The most-liked Persian-language tweet of all time comes from an unlikely source.

The winner is not Ayatollah Khamenei, the Islamic Republic’s octogenarian Supreme Leader who has become a regular poster on X of virulently anti-Israel, antisemitic and anti-Western content. 

The unlikely winner, in fact, is closer to home.

On January 11, 2020, former President Donald Trump tweeted in Farsi his condolences to the “brave and suffering people of Iran” after regime forces shot down Ukrainian International Airlines flight PS752 minutes after taking off from Tehran’s airport, killing all 176 people onboard. 

The fateful flight, carrying mostly Iranian, Canadian and Ukrainian passengers, took place just hours after Iran launched a ballistic missile attack on Iraqi bases housing American soldiers.
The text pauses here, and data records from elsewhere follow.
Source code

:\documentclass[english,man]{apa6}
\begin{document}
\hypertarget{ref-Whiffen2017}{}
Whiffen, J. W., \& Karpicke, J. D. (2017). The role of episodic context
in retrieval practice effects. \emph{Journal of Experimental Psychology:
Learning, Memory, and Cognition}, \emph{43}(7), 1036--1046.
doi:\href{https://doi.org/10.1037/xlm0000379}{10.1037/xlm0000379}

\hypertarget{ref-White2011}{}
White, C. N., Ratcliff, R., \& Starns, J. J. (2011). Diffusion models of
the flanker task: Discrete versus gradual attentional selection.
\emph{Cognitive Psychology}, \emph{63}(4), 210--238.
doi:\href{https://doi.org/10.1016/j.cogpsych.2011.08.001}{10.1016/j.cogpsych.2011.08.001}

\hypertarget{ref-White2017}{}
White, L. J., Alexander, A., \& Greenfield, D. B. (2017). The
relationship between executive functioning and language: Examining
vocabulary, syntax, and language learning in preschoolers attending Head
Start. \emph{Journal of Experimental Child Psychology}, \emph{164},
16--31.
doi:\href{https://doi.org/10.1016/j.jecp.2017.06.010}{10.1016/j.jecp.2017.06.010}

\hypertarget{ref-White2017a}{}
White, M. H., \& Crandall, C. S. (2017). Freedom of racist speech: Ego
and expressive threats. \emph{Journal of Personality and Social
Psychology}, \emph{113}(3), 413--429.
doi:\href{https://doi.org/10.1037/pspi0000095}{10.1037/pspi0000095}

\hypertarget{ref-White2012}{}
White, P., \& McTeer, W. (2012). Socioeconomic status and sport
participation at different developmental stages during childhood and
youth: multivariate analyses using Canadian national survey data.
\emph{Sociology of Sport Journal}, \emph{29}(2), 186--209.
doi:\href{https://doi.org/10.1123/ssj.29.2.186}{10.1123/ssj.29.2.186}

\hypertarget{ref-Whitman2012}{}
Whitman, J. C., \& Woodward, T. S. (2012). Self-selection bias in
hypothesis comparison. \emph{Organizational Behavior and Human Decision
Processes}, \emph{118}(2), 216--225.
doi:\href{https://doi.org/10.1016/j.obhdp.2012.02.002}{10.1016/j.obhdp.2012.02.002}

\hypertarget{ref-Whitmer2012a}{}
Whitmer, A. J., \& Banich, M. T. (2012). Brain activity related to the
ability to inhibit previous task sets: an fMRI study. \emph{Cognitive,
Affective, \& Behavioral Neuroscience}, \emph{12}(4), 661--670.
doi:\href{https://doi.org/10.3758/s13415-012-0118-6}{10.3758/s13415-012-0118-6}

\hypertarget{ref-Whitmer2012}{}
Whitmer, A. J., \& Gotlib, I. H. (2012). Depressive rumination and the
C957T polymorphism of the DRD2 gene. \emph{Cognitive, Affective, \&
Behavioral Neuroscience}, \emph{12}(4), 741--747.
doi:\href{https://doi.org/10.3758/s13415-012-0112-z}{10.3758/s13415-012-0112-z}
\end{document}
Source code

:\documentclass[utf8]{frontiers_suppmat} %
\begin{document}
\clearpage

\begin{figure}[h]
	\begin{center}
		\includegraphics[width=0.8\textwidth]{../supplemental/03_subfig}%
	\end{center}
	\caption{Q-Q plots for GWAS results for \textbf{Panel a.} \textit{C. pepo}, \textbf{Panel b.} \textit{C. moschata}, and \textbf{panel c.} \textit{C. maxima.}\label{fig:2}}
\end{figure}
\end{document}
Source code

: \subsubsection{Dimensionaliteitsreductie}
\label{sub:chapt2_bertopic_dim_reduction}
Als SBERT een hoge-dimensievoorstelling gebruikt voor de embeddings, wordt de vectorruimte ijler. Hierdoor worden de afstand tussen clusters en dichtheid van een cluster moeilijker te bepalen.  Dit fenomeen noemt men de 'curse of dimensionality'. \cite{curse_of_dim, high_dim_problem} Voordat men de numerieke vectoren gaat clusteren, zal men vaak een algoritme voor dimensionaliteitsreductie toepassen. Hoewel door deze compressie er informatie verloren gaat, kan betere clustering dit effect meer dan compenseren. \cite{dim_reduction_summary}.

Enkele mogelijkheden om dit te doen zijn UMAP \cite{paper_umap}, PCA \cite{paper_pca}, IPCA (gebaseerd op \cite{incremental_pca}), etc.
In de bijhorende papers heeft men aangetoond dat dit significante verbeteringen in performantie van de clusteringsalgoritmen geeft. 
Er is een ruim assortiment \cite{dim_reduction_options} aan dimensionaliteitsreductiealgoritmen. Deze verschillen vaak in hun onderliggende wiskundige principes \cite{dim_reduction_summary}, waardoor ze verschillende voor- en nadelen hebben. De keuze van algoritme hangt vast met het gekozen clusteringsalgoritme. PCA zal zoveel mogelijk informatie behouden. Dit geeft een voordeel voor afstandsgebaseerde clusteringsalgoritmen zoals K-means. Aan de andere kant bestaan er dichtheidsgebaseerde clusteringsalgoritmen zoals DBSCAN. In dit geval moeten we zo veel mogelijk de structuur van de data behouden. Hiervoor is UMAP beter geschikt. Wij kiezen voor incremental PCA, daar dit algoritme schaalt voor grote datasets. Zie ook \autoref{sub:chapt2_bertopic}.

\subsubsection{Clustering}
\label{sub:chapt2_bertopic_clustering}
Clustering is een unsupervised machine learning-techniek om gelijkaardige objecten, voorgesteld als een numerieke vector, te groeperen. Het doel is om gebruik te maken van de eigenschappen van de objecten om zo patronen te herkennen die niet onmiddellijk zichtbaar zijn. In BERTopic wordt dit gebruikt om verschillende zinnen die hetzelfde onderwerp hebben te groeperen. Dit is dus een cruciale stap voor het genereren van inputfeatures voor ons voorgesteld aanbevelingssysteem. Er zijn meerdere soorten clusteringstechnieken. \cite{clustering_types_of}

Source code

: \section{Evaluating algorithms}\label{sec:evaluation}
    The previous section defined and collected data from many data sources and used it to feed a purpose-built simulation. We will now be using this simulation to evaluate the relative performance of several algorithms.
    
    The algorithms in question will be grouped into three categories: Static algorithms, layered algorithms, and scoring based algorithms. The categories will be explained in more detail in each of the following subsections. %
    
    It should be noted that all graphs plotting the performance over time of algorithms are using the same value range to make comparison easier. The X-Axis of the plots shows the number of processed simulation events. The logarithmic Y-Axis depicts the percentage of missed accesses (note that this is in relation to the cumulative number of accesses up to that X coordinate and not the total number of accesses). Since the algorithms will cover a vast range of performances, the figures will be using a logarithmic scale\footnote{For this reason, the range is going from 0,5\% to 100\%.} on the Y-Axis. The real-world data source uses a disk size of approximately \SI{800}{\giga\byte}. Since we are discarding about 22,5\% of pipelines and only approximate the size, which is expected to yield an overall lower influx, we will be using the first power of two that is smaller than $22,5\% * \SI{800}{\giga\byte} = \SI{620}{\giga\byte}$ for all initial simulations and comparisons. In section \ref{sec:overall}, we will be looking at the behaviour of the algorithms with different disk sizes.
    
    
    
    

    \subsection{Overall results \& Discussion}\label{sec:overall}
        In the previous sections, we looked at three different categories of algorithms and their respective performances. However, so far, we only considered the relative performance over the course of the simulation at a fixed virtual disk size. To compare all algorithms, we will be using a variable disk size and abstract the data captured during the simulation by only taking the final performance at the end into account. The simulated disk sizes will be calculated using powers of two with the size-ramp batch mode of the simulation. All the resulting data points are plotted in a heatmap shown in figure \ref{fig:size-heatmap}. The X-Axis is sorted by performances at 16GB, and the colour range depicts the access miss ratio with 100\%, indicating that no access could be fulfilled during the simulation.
Iranian authorities would later concede that the commercial airliner was misidentified as a cruise missile. 

At the time of Trump’s tweet, which garnered more than 277,000 likes, Iranians had flooded the streets of Iran to protest the regime’s targeting of a commercial airliner and called for the ousting of Khamenei.

“I have stood with you since the beginning of my presidency and my government will continue to stand with you,” Trump pledged to the Iranian people.

Since then, scores of Iranian-Americans have returned the favor, praising Trump for understanding the plight of ordinary Iranians and for his aggressive stance toward Tehran’s clerical leaders. 

Four years on and with the US presidential election less than two months away, a new Iranian-American movement launched in early September to help bring Trump back to the White House.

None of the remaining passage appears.